EDITORIAL COMMENT: Taming road carnage a collective duty

The number of people killed in road accidents countrywide so far during Easter Holidays had by late yesterday, doubled compared to the same period last year. Surely this calls for robust interventions if the country is to stop road carnage.

Does it mean that our drivers have lost respect for the sanctity of human life?

If not, why is it that all stakeholders responsible for the safety of road users are failing to come up with a lasting solution to the road carnage?

Reports in one of the sections of this paper indicate that 17 people were killed as of yesterday compared to nine last year, during the same period in 120 and 140 accidents reported, respectively.

Road users need an explanation as to why so many people continue to die on the roads with little or no action being taken by responsible authorities.

What plausible explanation is there about the decrease in road accidents, vis-a-vis the increase in the number of people dying?

Besides, most of the accidents like the Chinhoyi accident involved an overloaded commuter omnibus that was carrying 24 passengers and a Honda Fit that saw six people being killed happened in broad daylight.

Visibility was not an issue.

Our country has suffered enough through sanctions-induced economic hardships, thus we do not want to unnecessarily lose economically active Zimbabweans and breadwinners through accidents, 99,9 percent of which are avoidable.

Besides the human capital wastage, the country also loses thousands of dollars in foreign currency as insurance companies replace damaged buses and motor vehicles that are usually imported.

We therefore call upon all stakeholders in the public transport sector and private motorists in general to reconsider their actions before they deploy crews on the road.

Haulage trucks and bus drivers should have enough rest before they venture onto the roads because driving requires vigilance.

It is very sad that year-in, year-out, the same reasons such as fatigued drivers, vehicle defects, poor state of the roads are attributed to these accidents, yet very little is done to address the inherent problems.

We also question the role of our police officers manning road blocks if a kombi carrying 24 passengers instead of the stipulated 15 passengers, travels all the way from Harare and is involved in an accident after travelling for almost 200 kilometres.

What is the role of those numerous police roadblocks, if they do not check on the carrying capacity regulations, speeding, vehicle fitness among other issues?

During the Easter and Independence holidays, Christians, who are arguably the majority among believers, celebrate the crucifixion, death and resurrection of Jesus Christ.

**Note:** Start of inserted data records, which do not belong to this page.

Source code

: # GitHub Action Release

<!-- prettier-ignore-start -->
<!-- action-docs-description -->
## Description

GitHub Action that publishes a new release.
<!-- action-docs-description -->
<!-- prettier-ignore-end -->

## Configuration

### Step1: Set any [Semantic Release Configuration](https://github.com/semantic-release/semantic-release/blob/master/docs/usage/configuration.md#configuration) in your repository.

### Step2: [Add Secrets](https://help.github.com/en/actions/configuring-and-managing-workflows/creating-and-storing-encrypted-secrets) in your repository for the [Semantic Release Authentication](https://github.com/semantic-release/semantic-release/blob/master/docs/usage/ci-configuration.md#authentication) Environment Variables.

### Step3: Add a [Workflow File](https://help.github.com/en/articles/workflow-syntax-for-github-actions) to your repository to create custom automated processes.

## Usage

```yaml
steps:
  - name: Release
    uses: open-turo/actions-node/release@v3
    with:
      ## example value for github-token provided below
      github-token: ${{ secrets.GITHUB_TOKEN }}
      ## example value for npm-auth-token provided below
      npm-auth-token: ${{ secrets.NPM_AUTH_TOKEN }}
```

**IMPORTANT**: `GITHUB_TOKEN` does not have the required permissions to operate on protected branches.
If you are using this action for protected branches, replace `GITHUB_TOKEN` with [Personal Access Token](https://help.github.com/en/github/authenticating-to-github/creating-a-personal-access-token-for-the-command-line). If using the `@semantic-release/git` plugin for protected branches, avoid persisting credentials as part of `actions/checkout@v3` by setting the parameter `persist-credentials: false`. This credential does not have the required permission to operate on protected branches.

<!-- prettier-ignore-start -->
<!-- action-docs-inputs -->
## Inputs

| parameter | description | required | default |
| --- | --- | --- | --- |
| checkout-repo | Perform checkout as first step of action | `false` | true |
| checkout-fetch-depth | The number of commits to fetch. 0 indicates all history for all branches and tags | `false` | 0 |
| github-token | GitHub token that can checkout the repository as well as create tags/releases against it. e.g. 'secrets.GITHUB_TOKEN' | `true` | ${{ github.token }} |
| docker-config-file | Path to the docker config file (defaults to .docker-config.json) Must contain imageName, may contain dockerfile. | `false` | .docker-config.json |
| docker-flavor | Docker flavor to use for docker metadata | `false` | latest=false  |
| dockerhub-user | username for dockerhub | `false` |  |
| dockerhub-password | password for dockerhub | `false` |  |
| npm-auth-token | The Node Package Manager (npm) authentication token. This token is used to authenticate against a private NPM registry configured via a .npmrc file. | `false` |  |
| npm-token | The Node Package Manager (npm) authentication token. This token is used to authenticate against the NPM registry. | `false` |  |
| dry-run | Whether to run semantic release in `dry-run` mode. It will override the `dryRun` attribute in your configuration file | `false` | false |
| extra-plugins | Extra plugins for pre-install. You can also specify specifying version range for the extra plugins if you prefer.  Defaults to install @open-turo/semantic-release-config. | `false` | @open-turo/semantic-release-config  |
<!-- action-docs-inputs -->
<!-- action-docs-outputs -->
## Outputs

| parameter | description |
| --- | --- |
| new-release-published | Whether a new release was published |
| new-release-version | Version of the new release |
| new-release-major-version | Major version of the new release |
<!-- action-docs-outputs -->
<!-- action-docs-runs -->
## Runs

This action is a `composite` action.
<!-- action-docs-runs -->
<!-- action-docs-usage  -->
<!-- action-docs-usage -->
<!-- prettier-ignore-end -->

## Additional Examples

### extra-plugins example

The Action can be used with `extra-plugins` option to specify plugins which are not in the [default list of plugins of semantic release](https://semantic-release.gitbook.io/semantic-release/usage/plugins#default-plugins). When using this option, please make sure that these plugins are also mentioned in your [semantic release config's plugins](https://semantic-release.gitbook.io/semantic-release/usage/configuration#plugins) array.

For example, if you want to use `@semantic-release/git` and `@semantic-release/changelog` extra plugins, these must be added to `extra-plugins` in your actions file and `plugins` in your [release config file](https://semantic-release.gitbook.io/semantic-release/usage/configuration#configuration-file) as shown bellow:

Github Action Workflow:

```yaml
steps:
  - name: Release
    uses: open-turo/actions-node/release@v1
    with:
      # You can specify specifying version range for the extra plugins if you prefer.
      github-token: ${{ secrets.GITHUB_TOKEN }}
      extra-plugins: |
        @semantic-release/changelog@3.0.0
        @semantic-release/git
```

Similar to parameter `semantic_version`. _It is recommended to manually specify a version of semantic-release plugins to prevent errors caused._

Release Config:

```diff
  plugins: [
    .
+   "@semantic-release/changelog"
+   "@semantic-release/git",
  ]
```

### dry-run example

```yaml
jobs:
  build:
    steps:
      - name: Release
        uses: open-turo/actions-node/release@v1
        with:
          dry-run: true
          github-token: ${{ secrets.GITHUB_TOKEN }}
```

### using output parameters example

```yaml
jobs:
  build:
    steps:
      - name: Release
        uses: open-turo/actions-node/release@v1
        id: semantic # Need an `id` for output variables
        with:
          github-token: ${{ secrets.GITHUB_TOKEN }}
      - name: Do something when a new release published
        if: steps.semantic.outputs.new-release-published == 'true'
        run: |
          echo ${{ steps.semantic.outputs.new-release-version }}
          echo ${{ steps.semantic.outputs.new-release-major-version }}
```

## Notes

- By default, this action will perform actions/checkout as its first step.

They also travel to different parts of the country for the Easter conferences.

We implore pastors, prophets and congregants in general to pray for road users so that they drive to arrive to their destinations alive.

With permission from the police and the Traffic Safety Council of Zimbabwe, we implore prominent church leaders to spare a few hours from their busy schedule on their pulpits and preach to drivers on the roads, obviously in the presence of law enforcers on the need to drive safely to avoid accidents.

Zimbabweans are a God-fearing people, and it is our hope that the combined efforts of men and women of the cloth, police and road safety officials might help tame the national traffic jungle, so that drivers respect road rules and also respect other road users.